▶ [PROBLEM REQUIREMENTS] The answer must consist of every line from the data that holds the string "ctos".

▶ [SUPPLIED DATA]
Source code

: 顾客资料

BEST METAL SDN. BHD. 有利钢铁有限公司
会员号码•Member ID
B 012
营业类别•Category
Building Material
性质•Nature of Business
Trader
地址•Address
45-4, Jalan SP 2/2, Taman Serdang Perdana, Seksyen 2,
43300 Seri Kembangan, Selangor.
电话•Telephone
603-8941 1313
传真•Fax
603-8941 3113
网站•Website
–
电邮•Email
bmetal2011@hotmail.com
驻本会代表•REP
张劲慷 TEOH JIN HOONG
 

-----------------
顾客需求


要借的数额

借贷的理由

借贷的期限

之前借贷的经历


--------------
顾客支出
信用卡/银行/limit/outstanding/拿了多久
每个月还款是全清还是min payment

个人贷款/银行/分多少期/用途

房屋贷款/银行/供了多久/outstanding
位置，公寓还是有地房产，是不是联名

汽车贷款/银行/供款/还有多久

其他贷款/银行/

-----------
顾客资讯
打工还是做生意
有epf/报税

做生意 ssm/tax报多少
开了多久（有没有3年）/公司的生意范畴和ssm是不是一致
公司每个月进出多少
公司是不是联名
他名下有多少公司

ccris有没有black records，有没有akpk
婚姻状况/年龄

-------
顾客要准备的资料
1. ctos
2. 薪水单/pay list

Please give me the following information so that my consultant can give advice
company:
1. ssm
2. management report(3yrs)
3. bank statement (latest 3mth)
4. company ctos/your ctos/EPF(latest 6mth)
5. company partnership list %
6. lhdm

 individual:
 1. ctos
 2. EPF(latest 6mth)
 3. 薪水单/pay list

▶ [FINISHED EXERCISE]
1. ctos
4. company ctos/your ctos/EPF(latest 6mth)
 1. ctos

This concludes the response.